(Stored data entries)
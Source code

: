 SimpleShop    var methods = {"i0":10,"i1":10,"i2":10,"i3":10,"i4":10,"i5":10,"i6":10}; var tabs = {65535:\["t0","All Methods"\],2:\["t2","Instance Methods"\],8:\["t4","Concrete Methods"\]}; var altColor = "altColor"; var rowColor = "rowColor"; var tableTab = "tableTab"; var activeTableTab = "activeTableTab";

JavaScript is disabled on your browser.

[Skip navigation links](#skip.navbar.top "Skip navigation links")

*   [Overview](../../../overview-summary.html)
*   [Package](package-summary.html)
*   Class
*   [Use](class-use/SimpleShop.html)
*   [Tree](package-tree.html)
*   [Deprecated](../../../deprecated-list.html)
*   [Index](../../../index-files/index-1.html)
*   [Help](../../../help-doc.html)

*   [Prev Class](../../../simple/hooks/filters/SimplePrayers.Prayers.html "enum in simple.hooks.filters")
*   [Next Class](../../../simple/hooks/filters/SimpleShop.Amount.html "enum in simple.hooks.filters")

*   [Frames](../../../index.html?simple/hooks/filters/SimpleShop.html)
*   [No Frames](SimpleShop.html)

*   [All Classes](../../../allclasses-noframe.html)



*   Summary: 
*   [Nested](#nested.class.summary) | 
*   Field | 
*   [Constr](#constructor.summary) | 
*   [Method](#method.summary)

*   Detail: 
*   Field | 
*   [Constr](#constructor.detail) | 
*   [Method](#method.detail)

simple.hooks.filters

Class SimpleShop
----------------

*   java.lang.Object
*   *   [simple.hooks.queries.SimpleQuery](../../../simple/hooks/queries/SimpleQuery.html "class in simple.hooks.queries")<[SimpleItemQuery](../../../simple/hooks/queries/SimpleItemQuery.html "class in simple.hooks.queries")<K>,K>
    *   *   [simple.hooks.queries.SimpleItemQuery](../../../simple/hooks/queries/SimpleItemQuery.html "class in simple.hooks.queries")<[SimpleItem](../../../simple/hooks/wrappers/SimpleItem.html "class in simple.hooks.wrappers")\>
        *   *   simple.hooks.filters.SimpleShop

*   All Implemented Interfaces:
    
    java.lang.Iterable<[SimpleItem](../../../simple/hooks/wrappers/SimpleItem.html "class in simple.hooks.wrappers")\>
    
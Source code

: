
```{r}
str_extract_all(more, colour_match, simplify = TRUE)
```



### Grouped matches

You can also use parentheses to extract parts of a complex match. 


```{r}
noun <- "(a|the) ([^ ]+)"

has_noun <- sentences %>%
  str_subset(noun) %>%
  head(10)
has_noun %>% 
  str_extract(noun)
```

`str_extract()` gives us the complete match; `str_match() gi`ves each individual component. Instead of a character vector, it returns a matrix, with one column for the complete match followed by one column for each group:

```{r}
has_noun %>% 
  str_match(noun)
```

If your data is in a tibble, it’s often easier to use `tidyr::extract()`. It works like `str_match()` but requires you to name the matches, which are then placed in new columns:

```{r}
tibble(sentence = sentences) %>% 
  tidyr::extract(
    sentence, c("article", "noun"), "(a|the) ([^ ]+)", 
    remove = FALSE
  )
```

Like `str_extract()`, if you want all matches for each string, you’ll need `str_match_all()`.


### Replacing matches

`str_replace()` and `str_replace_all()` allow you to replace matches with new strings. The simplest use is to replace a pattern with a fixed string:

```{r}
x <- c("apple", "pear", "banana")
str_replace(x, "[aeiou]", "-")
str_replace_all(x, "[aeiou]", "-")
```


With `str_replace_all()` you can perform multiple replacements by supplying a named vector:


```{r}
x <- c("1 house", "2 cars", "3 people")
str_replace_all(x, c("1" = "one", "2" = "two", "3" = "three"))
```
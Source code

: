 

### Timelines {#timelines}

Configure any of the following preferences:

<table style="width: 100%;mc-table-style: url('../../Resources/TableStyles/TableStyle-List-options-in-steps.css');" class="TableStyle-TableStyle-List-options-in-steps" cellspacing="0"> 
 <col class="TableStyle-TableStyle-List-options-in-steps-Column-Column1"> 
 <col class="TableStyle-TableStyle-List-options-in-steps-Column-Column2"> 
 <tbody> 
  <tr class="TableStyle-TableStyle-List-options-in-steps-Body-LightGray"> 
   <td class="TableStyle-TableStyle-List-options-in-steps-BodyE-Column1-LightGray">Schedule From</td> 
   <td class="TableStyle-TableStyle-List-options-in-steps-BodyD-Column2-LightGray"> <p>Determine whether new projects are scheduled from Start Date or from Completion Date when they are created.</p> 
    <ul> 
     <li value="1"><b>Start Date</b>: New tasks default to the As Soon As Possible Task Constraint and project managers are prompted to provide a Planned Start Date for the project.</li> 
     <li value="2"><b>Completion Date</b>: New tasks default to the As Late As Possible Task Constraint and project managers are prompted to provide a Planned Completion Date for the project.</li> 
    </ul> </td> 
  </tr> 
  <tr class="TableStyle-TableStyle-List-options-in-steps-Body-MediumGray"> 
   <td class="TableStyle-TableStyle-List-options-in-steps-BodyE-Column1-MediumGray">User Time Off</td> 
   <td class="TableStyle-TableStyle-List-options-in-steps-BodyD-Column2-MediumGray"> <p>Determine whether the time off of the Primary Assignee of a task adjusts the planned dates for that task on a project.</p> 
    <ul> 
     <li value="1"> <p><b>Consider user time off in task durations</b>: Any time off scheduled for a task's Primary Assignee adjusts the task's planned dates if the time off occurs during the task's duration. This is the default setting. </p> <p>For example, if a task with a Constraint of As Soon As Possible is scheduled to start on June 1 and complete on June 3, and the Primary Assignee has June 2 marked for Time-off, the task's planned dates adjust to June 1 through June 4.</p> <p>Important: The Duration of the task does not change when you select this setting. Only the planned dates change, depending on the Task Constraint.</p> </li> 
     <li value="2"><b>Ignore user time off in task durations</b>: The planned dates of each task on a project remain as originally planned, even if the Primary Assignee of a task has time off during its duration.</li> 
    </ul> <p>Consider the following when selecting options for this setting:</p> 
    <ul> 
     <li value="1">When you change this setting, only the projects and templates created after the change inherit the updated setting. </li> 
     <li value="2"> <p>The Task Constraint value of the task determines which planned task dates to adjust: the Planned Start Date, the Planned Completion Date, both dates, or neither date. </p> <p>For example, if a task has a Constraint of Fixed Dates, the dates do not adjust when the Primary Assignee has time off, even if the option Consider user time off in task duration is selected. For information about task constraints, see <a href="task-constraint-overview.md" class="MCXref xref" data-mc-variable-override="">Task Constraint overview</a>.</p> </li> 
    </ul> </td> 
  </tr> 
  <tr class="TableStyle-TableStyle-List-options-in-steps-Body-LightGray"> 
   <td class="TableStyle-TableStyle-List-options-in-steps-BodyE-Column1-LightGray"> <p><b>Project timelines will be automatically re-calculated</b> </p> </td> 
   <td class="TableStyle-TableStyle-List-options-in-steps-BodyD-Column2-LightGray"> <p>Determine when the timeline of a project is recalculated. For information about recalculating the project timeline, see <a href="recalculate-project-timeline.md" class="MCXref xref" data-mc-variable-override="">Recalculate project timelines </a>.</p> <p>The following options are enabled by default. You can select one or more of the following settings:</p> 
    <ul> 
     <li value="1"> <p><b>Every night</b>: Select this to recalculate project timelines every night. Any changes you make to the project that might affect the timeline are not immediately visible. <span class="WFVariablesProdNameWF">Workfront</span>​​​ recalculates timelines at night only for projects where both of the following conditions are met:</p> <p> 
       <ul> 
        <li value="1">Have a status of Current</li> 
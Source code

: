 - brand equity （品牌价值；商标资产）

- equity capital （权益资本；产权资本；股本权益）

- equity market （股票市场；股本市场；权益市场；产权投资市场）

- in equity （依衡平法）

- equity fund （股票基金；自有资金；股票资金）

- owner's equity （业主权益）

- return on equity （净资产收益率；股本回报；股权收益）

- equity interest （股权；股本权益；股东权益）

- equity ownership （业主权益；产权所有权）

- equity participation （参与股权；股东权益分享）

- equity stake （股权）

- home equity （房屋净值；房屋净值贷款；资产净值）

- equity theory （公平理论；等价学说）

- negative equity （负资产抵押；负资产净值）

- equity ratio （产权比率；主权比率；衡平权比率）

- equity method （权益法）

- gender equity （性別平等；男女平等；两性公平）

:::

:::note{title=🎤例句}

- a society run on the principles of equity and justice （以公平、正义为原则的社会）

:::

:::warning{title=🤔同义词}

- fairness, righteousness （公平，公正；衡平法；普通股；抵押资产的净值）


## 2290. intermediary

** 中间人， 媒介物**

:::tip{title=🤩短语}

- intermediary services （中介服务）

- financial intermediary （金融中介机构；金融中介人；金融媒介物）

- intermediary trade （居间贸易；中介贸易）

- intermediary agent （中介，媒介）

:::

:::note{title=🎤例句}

(Required action) What you give back should be exactly the lines of the entries above from the one containing "- equity ratio （产权比率；主权比率；衡平权比率）" to the end, and nothing more.

(Expected answer)
- equity ratio （产权比率；主权比率；衡平权比率）

- equity method （权益法）

- gender equity （性別平等；男女平等；两性公平）

:::

:::note{title=🎤例句}

- a society run on the principles of equity and justice （以公平、正义为原则的社会）

:::

:::warning{title=🤔同义词}

- fairness, righteousness （公平，公正；衡平法；普通股；抵押资产的净值）


## 2290. intermediary

** 中间人， 媒介物**

:::tip{title=🤩短语}

- intermediary services （中介服务）

- financial intermediary （金融中介机构；金融中介人；金融媒介物）

- intermediary trade （居间贸易；中介贸易）

- intermediary agent （中介，媒介）

:::

:::note{title=🎤例句}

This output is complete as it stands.